The last time I saw a pattern like that, little pink archipelagoes of meat in a sea of fat, was on a kobe beef brisket.

I vaguely follow a recipe in Saveur Cooks Authentic Italian*, although it’s a dish almost too simple to need a recipe.  Interestingly, they say (copyright 2001) that guanciale is impossible to find in the U.S., and suggest various substitutes.  How quickly things change: I’ve had access to no fewer than four different American guanciales lately.  Admittedly, two of them were homemade (my own and Chuck Sudo’s).  One key thing about the recipe is that, even though it still says guanciale, they clearly adjusted the quantity of meat upwards to produce the desired amount of cooking fat, because when I used 6 oz. of actual guanciale, I had a swimming pool of fat in my pan.  3 oz. will do you just fine.

So you dice the guanciale, fry it, scoop it out with a slotted spoon and let rest on a towel.  Add some red pepper flakes, then fry a 28 oz. can of tomatoes in the oil, chopping them as you go (I used my own canned tomatoes from this summer) for about ten minutes while the pasta (bucatini or, if you can’t find it, spaghetti; I don’t know what difference the hole in the center of a bucatini noodle makes) cooks.  Add a couple of tablespoons of good parmigiano-reggiano, mix till melted.  Toss all that with the pasta, place in bowls, sprinkle the guanciale on top and grate some peccorino romano as desired:

It’s a wonderful comforting dish and Bolzano’s guanciale brought it lots of lushness (in the sauce) and crunchy porkiness on top.

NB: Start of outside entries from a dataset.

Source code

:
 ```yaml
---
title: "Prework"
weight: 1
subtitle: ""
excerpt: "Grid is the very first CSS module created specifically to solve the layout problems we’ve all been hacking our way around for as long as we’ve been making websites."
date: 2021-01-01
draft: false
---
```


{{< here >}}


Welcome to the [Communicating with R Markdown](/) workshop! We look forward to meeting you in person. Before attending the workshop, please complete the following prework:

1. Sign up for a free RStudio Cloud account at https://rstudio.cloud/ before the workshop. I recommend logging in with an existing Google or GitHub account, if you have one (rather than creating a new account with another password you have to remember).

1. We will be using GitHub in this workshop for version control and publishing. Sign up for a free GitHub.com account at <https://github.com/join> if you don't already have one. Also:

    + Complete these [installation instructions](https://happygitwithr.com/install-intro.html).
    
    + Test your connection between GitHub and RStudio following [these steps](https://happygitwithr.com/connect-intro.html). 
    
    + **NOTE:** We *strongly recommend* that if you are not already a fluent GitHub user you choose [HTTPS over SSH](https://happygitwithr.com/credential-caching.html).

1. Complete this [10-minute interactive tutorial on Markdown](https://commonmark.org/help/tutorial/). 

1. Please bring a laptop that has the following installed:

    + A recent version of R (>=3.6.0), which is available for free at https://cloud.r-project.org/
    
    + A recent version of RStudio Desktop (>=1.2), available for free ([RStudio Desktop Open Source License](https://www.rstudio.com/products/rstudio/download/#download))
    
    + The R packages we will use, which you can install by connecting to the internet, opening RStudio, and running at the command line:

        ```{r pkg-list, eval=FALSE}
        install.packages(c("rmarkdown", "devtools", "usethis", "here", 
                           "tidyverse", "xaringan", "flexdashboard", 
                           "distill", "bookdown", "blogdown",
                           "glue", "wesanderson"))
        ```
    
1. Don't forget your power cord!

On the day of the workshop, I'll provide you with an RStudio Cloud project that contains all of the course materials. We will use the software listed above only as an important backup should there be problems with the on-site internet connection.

So I liked both of the meats they sent me a lot— though it has to be admitted, these are fairly easy as cured meats go, hard to screw up at least once you’ve made the crucial decisions to spend the money on the best pork you can get and to cure it with no funny business.  The real test, which I’m looking forward to immensely, is the speck prosciutto, which will be ready in April.  Speck prosciutto is a particular style, smoked with rosemary and juniper— you may remember I linked to these photos of a speck plant high in the hills of Italy— and while it won’t be directly comparable to the La Quercia prosciutto (or their speck, for that matter), because it is a different style, it should have many of the same virtues of the longer curing time breaking down more of the proteins and making it all just that much more complex and umami-riffic.  It will be a wonderful thing if these first meats from Bolzano prove to be the beginning of a serious artisanal cured meats movement in Wisconsin, comparable to the improvements in Wisconsin cheeses in recent years.

In the meantime, you can get Bolzano guanciale and pancetta at several places in Milwaukee, including the Wisconsin Cheese Mart and Glorioso Brothers, as well as at farmer’s markets in several Wisconsin cities.  (CORRECTED: At this point, it’s only Wisconsin-inspected, so he can sell it via the internet to individuals, but not to retailers or restaurants who will resell it.)  And Perky Jerky, I’m sure you can get that at several gas stations on the way up there.

* Search inside the book for bucatini and you’ll find the recipe.